Nizam dalam bahasa Arab ditulis An-Nidzoom (النّظام) yang artinya: sistem, disiplin, perintah dan komando [1] dan Nizam dalam bahasa Urdu (نظام) berarti kebiasaan, cara hidup, watak, adat, praktik, perilaku, aturan, regulasi, sistem, pengaturan, urutan, pengaturan.[2]

Jemaat dalam bahasa arab ditulis Jamaa'ah (جماعة) yang artinya: kelompok, badan, masyarakat, komunitas.[3] Dalam bahasa Urdu ditulis Jama'at (جَماعَت) yang berarti kelompok, kerumunan, tubuh, asosiasi, kelas, perkumpulan, komunitas, persaudaraan dll.[4] Sedangkan dalam bahasa Indonesia ditulis Jemaat yang artinya sehimpunan umat atau jemaah.[5]

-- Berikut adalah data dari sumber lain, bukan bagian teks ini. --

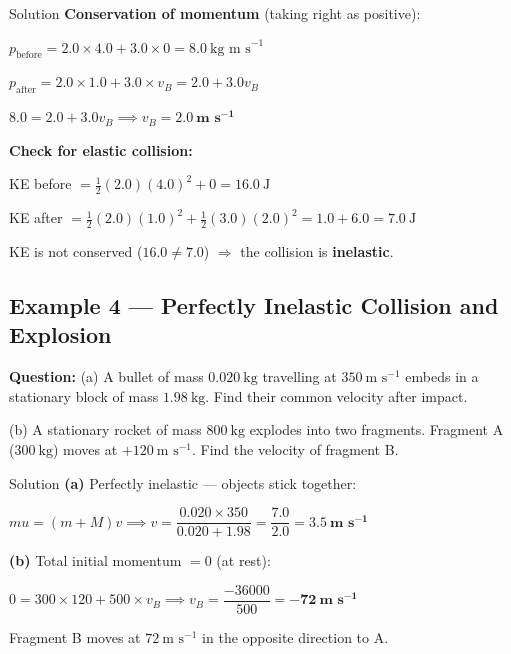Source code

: \begin{examplebox}{Solution}
\textbf{Conservation of momentum} (taking right as positive):

$p_{\text{before}} = 2.0\times4.0 + 3.0\times0 = 8.0\ \text{kg m s}^{-1}$

$p_{\text{after}} = 2.0\times1.0 + 3.0\times v_B = 2.0 + 3.0v_B$

$8.0 = 2.0 + 3.0v_B \implies v_B = \mathbf{2.0\ \text{m s}^{-1}}$

\textbf{Check for elastic collision:}

KE before $= \tfrac{1}{2}(2.0)(4.0)^2 + 0 = 16.0\ \text{J}$

KE after $= \tfrac{1}{2}(2.0)(1.0)^2 + \tfrac{1}{2}(3.0)(2.0)^2 = 1.0 + 6.0 = 7.0\ \text{J}$

KE is not conserved ($16.0 \neq 7.0$) $\Rightarrow$ the collision is \textbf{inelastic}.
\end{examplebox}


\pagebreak

\subsection*{Example 4 --- Perfectly Inelastic Collision and Explosion}

\textbf{Question:} (a) A bullet of mass $0.020\ \text{kg}$ travelling at $350\ \text{m s}^{-1}$ embeds in a stationary block of mass $1.98\ \text{kg}$. Find their common velocity after impact.

(b) A stationary rocket of mass $800\ \text{kg}$ explodes into two fragments. Fragment A ($300\ \text{kg}$) moves at $+120\ \text{m s}^{-1}$. Find the velocity of fragment B.

\begin{examplebox}{Solution}
\textbf{(a)} Perfectly inelastic — objects stick together:

$mu = (m + M)v \implies v = \dfrac{0.020\times350}{0.020 + 1.98} = \dfrac{7.0}{2.0} = \mathbf{3.5\ \text{m s}^{-1}}$

\vspace{0.3em}
\textbf{(b)} Total initial momentum $= 0$ (at rest):

$0 = 300\times120 + 500\times v_B \implies v_B = \dfrac{-36000}{500} = \mathbf{-72\ \text{m s}^{-1}}$

Fragment B moves at $72\ \text{m s}^{-1}$ in the opposite direction to A.
\end{examplebox}

\pagebreak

Penulisan yang lazim dari Nizam Jemaat adalah Nizam-e-Jama'at.[6] Nizam Jemaat secara sederhana berarti Sistem Keseluruhan atau Organisasi Jemaat Muslim Ahmadiyah.

Hadhrat Khalifatul Masih V (atba) menyampaikan, Nizam Jemaat adalah Organisasi Inti kita. Sementara Khudam, Anshar dan Lajnah adalah Organisasi-organisasi Pendukung. Tidak diragukan lagi, Organisasi-organisasi Pendukung juga ada di bawah Khalifatul Masih, dan meminta petunjuk darinya dan menyusun kegiatan-kegiatan sesuai dengan itu. Akan tetapi Nizam Jemaat adalah organisasi utama dan ia lebih tinggi dari pada Organisasi-organisasi lainnya yang didirikan oleh Khalifatul Masih.[7] [8]

Tujuan

Tujuan utama Nizam ini adalah untuk menyatukan para pengikut sejati Hadhrat Masih Mau'ud as, Hazrat Mirza Ghulam Ahmad dari Qadian, dalam persaudaraan sedunia sehingga mereka dapat:

  • Merubah diri menjalankan Ajaran Islam yang sesungguhnya
  • Menyebarkan pesan Islam hakiki ke seluruh dunia
  • Melayani umat manusia demi dan keridhaan Allah

Nizam Jemaat ini berdiri pada tanggal 23 Maret 1889, ketika Hadhrat Masih Mau'ud as mengambil bai'at dari sahabat-sahabat dekat beliau. Sejak itu, ketika Jemaat ini terus berkembang dalam ukuran dan kelengkapannya, demikian pula Nizam-e-Jama'at.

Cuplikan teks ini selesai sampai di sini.